Un véhicule militaire de fabrication suisse a été repéré en Ukraine
Réexportation
Alors que la réexportation de matériel militaire helvétique vers l’Ukraine est interdite et fait débat, au moins un Mowag Eagle I, fabriqué en Suisse dans les années 1990, est en service sur le front, rapportent «La Liberté» et la «NZZ»

La question de la réexportation d’armes et de munitions suisse vers l’Ukraine est pour le moins sensible. Elle suscite depuis des mois l’incompréhension des pays partenaires de la Suisse et l’agitation de nombreux parlementaires fédéraux.
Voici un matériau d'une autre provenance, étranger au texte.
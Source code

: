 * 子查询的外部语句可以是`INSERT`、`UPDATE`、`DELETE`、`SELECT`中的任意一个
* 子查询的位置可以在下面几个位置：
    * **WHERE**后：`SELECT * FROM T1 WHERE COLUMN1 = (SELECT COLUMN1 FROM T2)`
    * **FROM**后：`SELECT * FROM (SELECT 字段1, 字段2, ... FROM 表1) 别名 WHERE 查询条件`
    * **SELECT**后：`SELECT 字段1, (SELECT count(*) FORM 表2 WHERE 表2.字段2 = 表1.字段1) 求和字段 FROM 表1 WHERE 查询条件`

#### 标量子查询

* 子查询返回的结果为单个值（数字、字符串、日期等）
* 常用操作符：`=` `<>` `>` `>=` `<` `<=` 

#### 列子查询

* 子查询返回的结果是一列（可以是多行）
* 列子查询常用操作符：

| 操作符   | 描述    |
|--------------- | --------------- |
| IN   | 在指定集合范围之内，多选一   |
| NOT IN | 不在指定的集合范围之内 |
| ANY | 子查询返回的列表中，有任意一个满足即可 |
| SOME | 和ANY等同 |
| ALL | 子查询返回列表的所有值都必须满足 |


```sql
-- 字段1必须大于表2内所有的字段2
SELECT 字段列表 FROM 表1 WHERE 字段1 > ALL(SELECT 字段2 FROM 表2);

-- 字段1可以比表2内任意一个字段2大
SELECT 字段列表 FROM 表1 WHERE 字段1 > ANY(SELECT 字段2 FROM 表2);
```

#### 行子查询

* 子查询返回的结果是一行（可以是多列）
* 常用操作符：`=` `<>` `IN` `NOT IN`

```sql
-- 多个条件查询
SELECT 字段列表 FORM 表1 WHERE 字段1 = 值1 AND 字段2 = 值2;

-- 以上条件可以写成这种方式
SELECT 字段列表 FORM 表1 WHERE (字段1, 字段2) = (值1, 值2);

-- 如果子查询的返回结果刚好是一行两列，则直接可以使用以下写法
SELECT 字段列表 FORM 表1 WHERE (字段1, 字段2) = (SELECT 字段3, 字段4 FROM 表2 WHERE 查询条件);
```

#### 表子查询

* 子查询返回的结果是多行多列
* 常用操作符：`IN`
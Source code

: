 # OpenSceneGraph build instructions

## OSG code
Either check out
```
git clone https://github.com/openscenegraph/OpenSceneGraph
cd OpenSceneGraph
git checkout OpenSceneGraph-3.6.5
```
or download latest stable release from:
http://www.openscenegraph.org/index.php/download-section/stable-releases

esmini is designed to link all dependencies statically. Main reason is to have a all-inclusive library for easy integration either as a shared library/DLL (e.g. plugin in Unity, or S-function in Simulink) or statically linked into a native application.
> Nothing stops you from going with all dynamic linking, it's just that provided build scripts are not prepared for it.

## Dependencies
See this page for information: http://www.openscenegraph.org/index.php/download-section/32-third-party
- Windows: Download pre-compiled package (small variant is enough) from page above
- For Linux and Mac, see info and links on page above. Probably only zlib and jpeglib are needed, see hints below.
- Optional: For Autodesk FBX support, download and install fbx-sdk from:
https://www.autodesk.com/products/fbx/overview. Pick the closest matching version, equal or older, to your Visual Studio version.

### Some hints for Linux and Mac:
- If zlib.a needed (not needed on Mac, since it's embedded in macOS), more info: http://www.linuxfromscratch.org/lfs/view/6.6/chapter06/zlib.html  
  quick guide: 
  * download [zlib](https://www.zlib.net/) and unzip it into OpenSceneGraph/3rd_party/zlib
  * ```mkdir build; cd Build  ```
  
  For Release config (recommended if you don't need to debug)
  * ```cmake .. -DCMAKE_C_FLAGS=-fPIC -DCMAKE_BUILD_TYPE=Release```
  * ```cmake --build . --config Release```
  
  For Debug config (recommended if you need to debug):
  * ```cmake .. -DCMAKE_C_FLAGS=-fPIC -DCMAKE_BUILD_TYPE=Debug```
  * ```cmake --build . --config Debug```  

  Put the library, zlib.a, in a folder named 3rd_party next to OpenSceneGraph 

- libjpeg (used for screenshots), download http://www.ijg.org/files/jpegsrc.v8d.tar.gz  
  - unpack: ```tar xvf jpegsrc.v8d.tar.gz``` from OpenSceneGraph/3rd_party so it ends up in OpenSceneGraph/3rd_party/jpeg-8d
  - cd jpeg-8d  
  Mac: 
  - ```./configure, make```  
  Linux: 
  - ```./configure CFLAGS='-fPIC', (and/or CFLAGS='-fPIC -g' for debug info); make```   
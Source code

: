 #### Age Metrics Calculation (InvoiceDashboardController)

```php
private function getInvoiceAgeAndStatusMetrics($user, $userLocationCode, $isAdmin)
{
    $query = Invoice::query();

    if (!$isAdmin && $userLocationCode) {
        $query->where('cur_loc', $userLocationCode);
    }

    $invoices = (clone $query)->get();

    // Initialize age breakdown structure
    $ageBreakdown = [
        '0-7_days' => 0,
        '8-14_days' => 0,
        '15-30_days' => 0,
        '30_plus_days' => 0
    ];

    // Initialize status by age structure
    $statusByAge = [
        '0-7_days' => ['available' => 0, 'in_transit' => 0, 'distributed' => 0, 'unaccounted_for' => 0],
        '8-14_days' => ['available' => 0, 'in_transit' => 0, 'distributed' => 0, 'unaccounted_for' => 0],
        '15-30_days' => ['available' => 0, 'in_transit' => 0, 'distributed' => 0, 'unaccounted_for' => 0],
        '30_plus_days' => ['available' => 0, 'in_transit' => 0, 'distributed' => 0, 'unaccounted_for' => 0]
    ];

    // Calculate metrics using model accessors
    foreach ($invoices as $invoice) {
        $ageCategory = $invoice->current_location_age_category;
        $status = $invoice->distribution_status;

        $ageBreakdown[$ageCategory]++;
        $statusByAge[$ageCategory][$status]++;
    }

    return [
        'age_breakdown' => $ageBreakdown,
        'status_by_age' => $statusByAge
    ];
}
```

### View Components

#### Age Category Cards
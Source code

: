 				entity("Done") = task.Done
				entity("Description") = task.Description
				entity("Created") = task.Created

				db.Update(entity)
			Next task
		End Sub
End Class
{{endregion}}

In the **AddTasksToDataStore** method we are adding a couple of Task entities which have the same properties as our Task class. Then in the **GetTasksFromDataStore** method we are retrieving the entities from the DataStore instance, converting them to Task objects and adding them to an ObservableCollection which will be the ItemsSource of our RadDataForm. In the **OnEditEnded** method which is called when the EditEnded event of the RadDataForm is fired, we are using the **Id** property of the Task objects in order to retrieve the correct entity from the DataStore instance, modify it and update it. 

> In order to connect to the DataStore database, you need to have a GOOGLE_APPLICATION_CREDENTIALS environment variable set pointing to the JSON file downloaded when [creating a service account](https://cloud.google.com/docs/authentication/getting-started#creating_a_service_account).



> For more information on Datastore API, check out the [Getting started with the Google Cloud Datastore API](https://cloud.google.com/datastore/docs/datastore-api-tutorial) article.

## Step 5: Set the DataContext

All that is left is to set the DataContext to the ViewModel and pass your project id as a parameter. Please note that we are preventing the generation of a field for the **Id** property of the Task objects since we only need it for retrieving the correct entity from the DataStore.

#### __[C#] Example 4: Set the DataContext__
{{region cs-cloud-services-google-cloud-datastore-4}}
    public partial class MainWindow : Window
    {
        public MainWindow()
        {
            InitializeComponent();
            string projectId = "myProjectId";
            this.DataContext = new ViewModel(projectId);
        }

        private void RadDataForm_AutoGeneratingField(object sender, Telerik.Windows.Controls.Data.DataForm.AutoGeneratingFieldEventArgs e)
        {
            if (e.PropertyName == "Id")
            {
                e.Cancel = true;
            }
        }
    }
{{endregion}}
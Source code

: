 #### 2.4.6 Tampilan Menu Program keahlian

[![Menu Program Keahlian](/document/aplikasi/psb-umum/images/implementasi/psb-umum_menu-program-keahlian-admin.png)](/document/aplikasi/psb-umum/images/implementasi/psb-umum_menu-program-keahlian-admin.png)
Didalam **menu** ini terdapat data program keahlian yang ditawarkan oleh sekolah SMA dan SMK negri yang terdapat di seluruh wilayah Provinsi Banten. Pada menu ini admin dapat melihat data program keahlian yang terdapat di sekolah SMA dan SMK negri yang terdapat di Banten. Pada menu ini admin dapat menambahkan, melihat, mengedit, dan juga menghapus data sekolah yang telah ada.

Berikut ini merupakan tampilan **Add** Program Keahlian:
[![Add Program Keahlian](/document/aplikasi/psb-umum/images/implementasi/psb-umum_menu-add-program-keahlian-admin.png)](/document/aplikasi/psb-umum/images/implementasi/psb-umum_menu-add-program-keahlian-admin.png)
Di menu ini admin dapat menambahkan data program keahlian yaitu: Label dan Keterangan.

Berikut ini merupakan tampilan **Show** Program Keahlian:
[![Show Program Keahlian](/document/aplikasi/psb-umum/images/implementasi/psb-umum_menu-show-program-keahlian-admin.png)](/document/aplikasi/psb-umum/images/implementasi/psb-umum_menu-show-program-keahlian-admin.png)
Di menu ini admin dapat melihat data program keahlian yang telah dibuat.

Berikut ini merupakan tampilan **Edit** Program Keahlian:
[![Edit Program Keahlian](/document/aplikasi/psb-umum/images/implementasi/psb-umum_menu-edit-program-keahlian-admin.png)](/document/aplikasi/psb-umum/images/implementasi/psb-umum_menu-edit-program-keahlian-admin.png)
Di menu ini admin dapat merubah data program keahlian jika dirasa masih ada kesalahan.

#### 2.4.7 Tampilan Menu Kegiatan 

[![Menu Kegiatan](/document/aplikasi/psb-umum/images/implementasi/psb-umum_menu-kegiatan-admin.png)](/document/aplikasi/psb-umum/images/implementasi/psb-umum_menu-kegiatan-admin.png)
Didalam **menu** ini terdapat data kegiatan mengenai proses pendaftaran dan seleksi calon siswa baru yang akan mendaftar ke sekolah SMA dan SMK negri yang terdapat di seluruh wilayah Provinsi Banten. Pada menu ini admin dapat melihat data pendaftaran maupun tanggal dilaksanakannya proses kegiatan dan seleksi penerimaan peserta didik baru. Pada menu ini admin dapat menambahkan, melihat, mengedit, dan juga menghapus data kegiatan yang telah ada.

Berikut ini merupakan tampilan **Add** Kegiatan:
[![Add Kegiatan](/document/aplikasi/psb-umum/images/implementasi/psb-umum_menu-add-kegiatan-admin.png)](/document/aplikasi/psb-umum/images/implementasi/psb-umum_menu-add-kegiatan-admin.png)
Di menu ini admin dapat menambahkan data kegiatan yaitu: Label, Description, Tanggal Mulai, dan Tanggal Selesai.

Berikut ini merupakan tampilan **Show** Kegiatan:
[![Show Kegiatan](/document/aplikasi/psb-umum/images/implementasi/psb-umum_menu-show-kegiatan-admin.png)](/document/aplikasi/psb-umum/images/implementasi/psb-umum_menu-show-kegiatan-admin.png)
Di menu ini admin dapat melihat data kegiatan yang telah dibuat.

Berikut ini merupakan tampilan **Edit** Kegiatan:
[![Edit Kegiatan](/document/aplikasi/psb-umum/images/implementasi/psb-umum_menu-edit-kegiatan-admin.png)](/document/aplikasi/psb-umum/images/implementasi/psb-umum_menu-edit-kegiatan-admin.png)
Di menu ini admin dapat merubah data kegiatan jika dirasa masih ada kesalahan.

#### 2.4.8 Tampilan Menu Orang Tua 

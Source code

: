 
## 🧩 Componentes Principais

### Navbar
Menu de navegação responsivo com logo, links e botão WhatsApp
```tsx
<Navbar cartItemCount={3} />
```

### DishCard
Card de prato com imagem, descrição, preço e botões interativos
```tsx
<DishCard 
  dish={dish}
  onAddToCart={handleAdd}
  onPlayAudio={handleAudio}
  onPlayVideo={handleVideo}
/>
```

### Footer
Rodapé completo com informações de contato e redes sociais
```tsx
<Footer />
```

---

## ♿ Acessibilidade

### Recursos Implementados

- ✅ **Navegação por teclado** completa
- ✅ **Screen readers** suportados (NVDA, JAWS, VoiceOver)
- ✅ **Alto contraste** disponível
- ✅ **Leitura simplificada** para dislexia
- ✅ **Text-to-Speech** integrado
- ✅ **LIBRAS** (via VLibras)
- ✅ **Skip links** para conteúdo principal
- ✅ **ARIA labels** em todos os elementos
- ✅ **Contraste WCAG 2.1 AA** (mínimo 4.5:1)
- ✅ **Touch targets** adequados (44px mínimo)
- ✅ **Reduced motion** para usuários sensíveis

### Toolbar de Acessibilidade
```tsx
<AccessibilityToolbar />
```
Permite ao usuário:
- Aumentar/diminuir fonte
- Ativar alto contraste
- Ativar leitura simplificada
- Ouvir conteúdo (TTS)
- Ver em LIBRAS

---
Pour l’heure, en l’absence de changement législatif, la position du Conseil fédéral, récemment rappelée par Alain Berset, est claire: toute réexportation est interdite.
Pourtant, un véhicule militaire de fabrication suisse a été photographié en plein engagement avec les forces ukrainiennes à Tchassiv Iar, à quelques kilomètres de Bakhmout, théâtre des plus intenses combats de la zone de front depuis des mois, rapportent mercredi La Liberté et la Neue Zürcher Zeitung (NZZ). Il s’agit d’un véhicule blindé de type Mowag Eagle I, qui a notamment été repéré sur une photographie diffusée par l’Agence France-Presse (AFP) le 18 mars dernier. Mais aussi quelques jours plus tôt parmi des images publiées sur Instagram par le photographe espagnol José Colón (2e photo ci-desous).
Ce modèle de véhicule blindé, reconnu sans équivoque par des spécialistes sur les photographies, date des années 1990 et était fabriqué par l’entreprise Mowag, qui appartient aujourd’hui au groupe américain General Dynamics Land Systems. Reste à en éclaircir la provenance sur le terrain du conflit en Ukraine, qui n’aurait normalement pas été possible sans l’autorisation des autorités helvétiques.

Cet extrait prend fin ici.